INFORMATION SUPPLIED below:

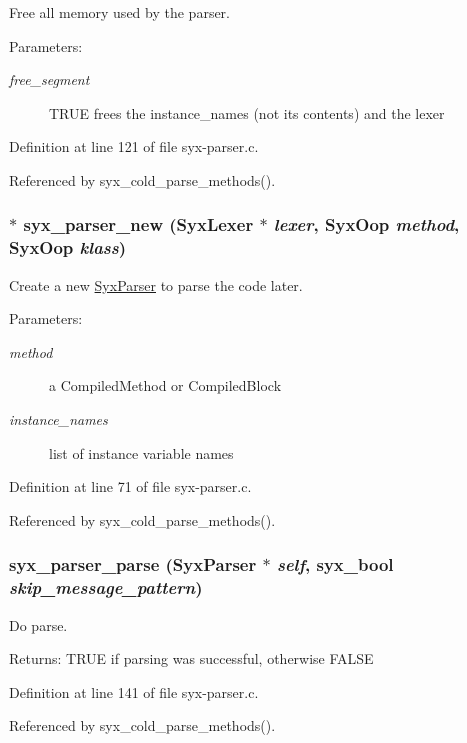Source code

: Free all memory used by the parser.

\begin{Desc}
\item[Parameters:]
\begin{description}
\item[{\em free\_\-segment}]TRUE frees the instance\_\-names (not its contents) and the lexer \end{description}
\end{Desc}


Definition at line 121 of file syx-parser.c.

Referenced by syx\_\-cold\_\-parse\_\-methods().\hypertarget{syx-parser_8c_2bc8f2f4ebbc4d1a1d41725b5a0b3e52}{
\subsubsection{$\ast$ syx\_\-parser\_\-new ({\bf SyxLexer} $\ast$ {\em lexer}, \/  {\bf SyxOop} {\em method}, \/  {\bf SyxOop} {\em klass})}}
\label{syx-parser_8c_2bc8f2f4ebbc4d1a1d41725b5a0b3e52}


Create a new \hyperlink{struct_syx_parser}{SyxParser} to parse the code later.

\begin{Desc}
\item[Parameters:]
\begin{description}
\item[{\em method}]a CompiledMethod or CompiledBlock \item[{\em instance\_\-names}]list of instance variable names \end{description}
\end{Desc}


Definition at line 71 of file syx-parser.c.

Referenced by syx\_\-cold\_\-parse\_\-methods().\hypertarget{syx-parser_8c_24ec03586673549113d3cce34214e53f}{
\subsubsection{ syx\_\-parser\_\-parse ({\bf SyxParser} $\ast$ {\em self}, \/  {\bf syx\_\-bool} {\em skip\_\-message\_\-pattern})}}
\label{syx-parser_8c_24ec03586673549113d3cce34214e53f}


Do parse.

\begin{Desc}
\item[Returns:]TRUE if parsing was successful, otherwise FALSE \end{Desc}


Definition at line 141 of file syx-parser.c.

Referenced by syx\_\-cold\_\-parse\_\-methods().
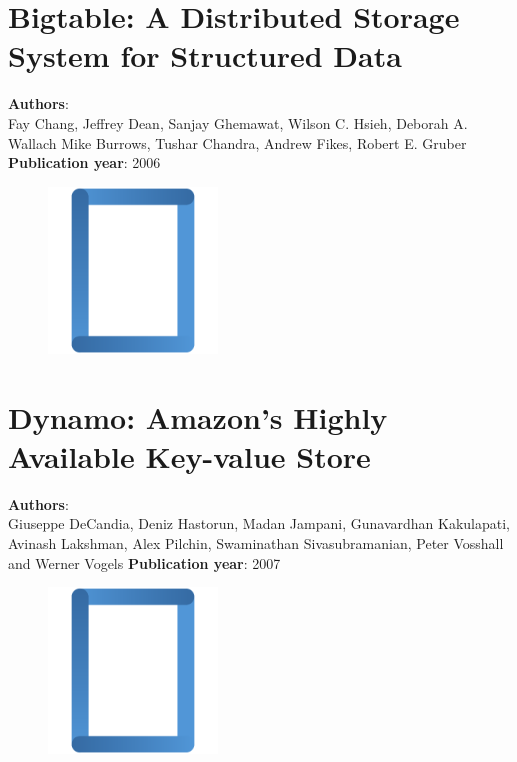 \documentclass[11pt,fleqn]{book} %
\begin{document}
\chapter{Bigtable: A Distributed Storage System for Structured Data}
\vspace*{-7mm}
\Large \textbf{Authors}: \\
Fay Chang, Jeffrey Dean, Sanjay Ghemawat, Wilson C. Hsieh, Deborah A. Wallach Mike Burrows, Tushar Chandra, Andrew Fikes, Robert E. Gruber
\newline\newline
\textbf{Publication year}: 2006
\begin{figure}[b]
    \centering
    \includegraphics[width=0.4\textwidth]{distributed-systems-rectangle-blue.pdf}
\end{figure}


\chapter{Dynamo: Amazon’s Highly Available Key-value Store}
\vspace*{-7mm}
\Large \textbf{Authors}: \\
Giuseppe DeCandia, Deniz Hastorun, Madan Jampani, Gunavardhan Kakulapati, Avinash Lakshman, Alex Pilchin, Swaminathan Sivasubramanian, Peter Vosshall and Werner Vogels
\newline\newline
\textbf{Publication year}: 2007
\begin{figure}[b]
    \centering
    \includegraphics[width=0.4\textwidth]{distributed-systems-rectangle-blue.pdf}
\end{figure}

\end{document}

End of INFORMATION SUPPLIED.

PROBLEM
Wherever the word "hypertarget" appears in a line of the data, copy that line.

RESULT OF THE TASK
Referenced by syx\_\-cold\_\-parse\_\-methods().\hypertarget{syx-parser_8c_2bc8f2f4ebbc4d1a1d41725b5a0b3e52}{
Referenced by syx\_\-cold\_\-parse\_\-methods().\hypertarget{syx-parser_8c_24ec03586673549113d3cce34214e53f}{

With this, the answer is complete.